Showing posts with label using children in politics. Show all posts
Showing posts with label using children in politics. Show all posts

Monday 1 October 2018

"Has anyone else seen the political cartoon depicting Judge Kavanaugh's child praying for her father. It's really despicable."

Asks Andrew in the comments to yesterday's café. He adds: "The Democrats are crossing one line after another. I can only hope they rue the day." His link goes to a Rod Dreher post at The American Conservative, "When They Came For Kavanaugh’s Kid," which shows this cartoon by Chris Britt that was published in the Illinois Times:



Dreher asks: "How can a man do this to another man’s child? How can editors allow this to pass? What corrupt and wicked hearts they have." Dreher has to update and expresses puzzlement:
For some reason, this image is being passed around to some people as if I approved of its message. If you’re going to send it around, please point out that I *abhor* this image.
I think I can help Dreher with his puzzlement, because when I first saw the cartoon — fully knowing that Andrew thought it was despicable — I thought of asking the question: Which way does this cartoon cut? You can go 2 ways:

1. Kavanaugh is presumed to be an angry, lying, alcoholic man who really did sexually assault Ford, and the daughter knows it and asks God to forgive him.

2. Kavanaugh's daughter has heard what is being said about her father, believes it, and asks God to forgive him.

In the second reading, the cartoonist would be criticizing the politicians and the press for going after Kavanaugh in a way that hurt that child, destroying her understanding of him as a good man, and the child turning to God to help her in her devastation.

Look again at Dreher's question, "How can a man do this to another man's child?" What was done to the child and who did it? In interpretation #2, we see a child to whom the attack on Kavanaugh has done something terrible, and the cartoonist is showing us that. That message is the same one Kavanaugh himself delivered: You have destroyed my family. Look what you did, you fiends! Kavanaugh also said that his child was so wise that she knew, in her religion, that she should pray for "the woman." That same sincere religious belief would bring her to pray for her father, if she thought he was all those things people were saying. The cartoon shows the child possessed of that belief and still following her religion.

Understanding the cartoon in those terms, Dreher's readers could think he approved of it. Since the first interpretation is the easier one to make, I can see why he doesn't want to be associated in a positive way with the cartoon, but with a bit more reflection, he might see how the second interpretation, though harder to reach, is really more sound. And I'm saying that even though I would guess that the cartoonist had the first interpretation in mind.

On the subject of using children in politics, Dreher's question is also complex: "How can a man do this to another man's child?" I'd like to keep children out of politics, but does that mean images of children don't belong in cartoons? The child isn't the intended audience for this cartoon. We, the adults, are seeing an image of a child and it may move us, because children draw out emotion. They represent innocence and vulnerability. That's why the second interpretation jumped out at me. I feel protective of the child whose tender, impressionable mind has been invaded by ugly images of her father.

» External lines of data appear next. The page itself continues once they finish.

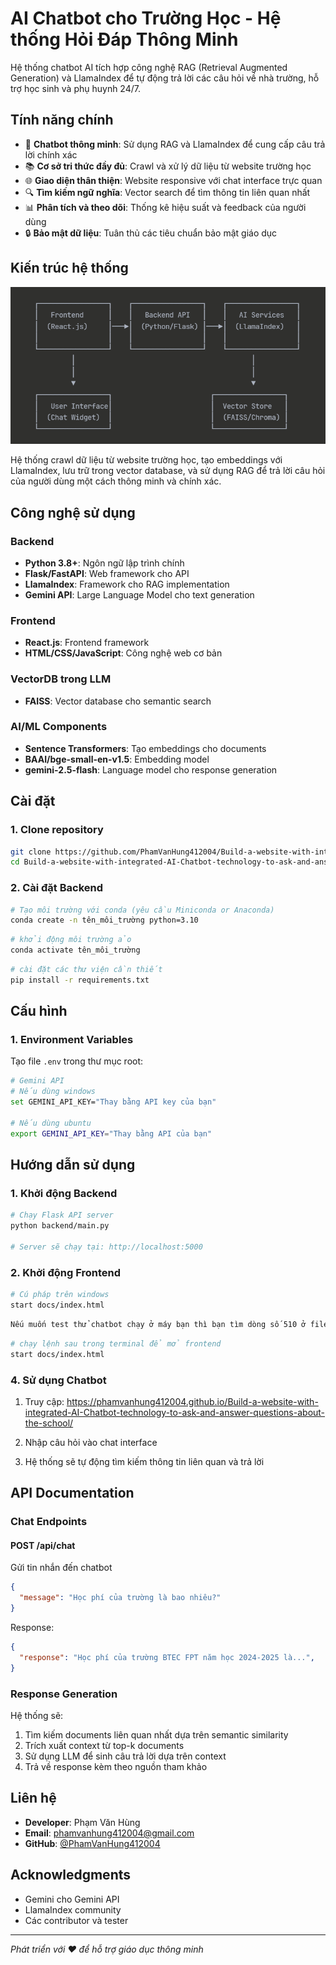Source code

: # AI Chatbot cho Trường Học - Hệ thống Hỏi Đáp Thông Minh
 Hệ thống chatbot AI tích hợp công nghệ RAG (Retrieval Augmented Generation) và LlamaIndex để tự động trả lời các câu hỏi về nhà trường, hỗ trợ học sinh và phụ huynh 24/7.

## Tính năng chính

- 🤖 **Chatbot thông minh**: Sử dụng RAG và LlamaIndex để cung cấp câu trả lời chính xác
- 📚 **Cơ sở tri thức đầy đủ**: Crawl và xử lý dữ liệu từ website trường học
- 🌐 **Giao diện thân thiện**: Website responsive với chat interface trực quan
- 🔍 **Tìm kiếm ngữ nghĩa**: Vector search để tìm thông tin liên quan nhất
- 📊 **Phân tích và theo dõi**: Thống kê hiệu suất và feedback của người dùng
- 🔒 **Bảo mật dữ liệu**: Tuân thủ các tiêu chuẩn bảo mật giáo dục

## Kiến trúc hệ thống
![ID_Chung](image/image.png)

Hệ thống crawl dữ liệu từ website trường học, tạo embeddings với LlamaIndex, lưu trữ trong vector database, và sử dụng RAG để trả lời câu hỏi của người dùng một cách thông minh và chính xác.

## Công nghệ sử dụng

### Backend
- **Python 3.8+**: Ngôn ngữ lập trình chính
- **Flask/FastAPI**: Web framework cho API
- **LlamaIndex**: Framework cho RAG implementation
- **Gemini API**: Large Language Model cho text generation

### Frontend
- **React.js**: Frontend framework
- **HTML/CSS/JavaScript**: Công nghệ web cơ bản

### VectorDB trong LLM
- **FAISS**: Vector database cho semantic search

### AI/ML Components
- **Sentence Transformers**: Tạo embeddings cho documents
- **BAAI/bge-small-en-v1.5**: Embedding model
- **gemini-2.5-flash**: Language model cho response generation

## Cài đặt

### 1. Clone repository
```bash
git clone https://github.com/PhamVanHung412004/Build-a-website-with-integrated-AI-Chatbot-technology-to-ask-and-answer-questions-about-the-school.git
cd Build-a-website-with-integrated-AI-Chatbot-technology-to-ask-and-answer-questions-about-the-school
```

### 2. Cài đặt Backend
```bash
# Tạo môi trường với conda (yêu cầu Miniconda or Anaconda)
conda create -n tên_môi_trường python=3.10
```
```bash
# khởi động môi trường ảo
conda activate tên_môi_trường
```
```bash
# cài đặt các thư viện cần thiết
pip install -r requirements.txt
```

## Cấu hình
### 1. Environment Variables
Tạo file `.env` trong thư mục root:
```bash
# Gemini API
# Nếu dùng windows
set GEMINI_API_KEY="Thay bằng API key của bạn"

# Nếu dùng ubuntu
export GEMINI_API_KEY="Thay bằng API của bạn"
```

## Hướng dẫn sử dụng

### 1. Khởi động Backend
```bash
# Chạy Flask API server
python backend/main.py

# Server sẽ chạy tại: http://localhost:5000
```

### 2. Khởi động Frontend
```bash
# Cú pháp trên windows
start docs/index.html
```
```bash
Nếu muốn test thử chatbot chạy ở máy bạn thì bạn tìm dòng số 510 ở file 'docs/script.js' thay cổng từ 'https://ef02fec66d8a.ngrok-free.app/chat' thành 'http://localhost:5000/chat'

```

```bash
# chạy lệnh sau trong terminal để mở frontend
start docs/index.html
```

### 4. Sử dụng Chatbot
1. Truy cập: https://phamvanhung412004.github.io/Build-a-website-with-integrated-AI-Chatbot-technology-to-ask-and-answer-questions-about-the-school/

2. Nhập câu hỏi vào chat interface
3. Hệ thống sẽ tự động tìm kiếm thông tin liên quan và trả lời

## API Documentation

### Chat Endpoints

#### POST /api/chat
Gửi tin nhắn đến chatbot
```json
{
  "message": "Học phí của trường là bao nhiêu?"
}
```

Response:
```json
{
  "response": "Học phí của trường BTEC FPT năm học 2024-2025 là...",
}

```
### Response Generation
Hệ thống sẽ:
1. Tìm kiếm documents liên quan nhất dựa trên semantic similarity
2. Trích xuất context từ top-k documents
3. Sử dụng LLM để sinh câu trả lời dựa trên context
4. Trả về response kèm theo nguồn tham khảo

## Liên hệ

- **Developer**: Phạm Văn Hùng
- **Email**: phamvanhung412004@gmail.com
- **GitHub**: [@PhamVanHung412004](https://github.com/PhamVanHung412004)

## Acknowledgments

- Gemini cho Gemini API
- LlamaIndex community
- Các contributor và tester

---

*Phát triển với ❤️ để hỗ trợ giáo dục thông minh*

Dreher seems to be tapping into some old rule: Don't attack the children! But the cartoon isn't an attack on the child. It's a flip of the way Kavanaugh himself used the child: She's so beautiful and valuable that she prayed for the woman who is accusing her own father. If Kavanaugh can use his child that way, and a cartoonist may not counter that with another point of view, it's a lot like the way Christine Blasely Ford was able to make her accusations and escape cross-examination. Don't attack the woman!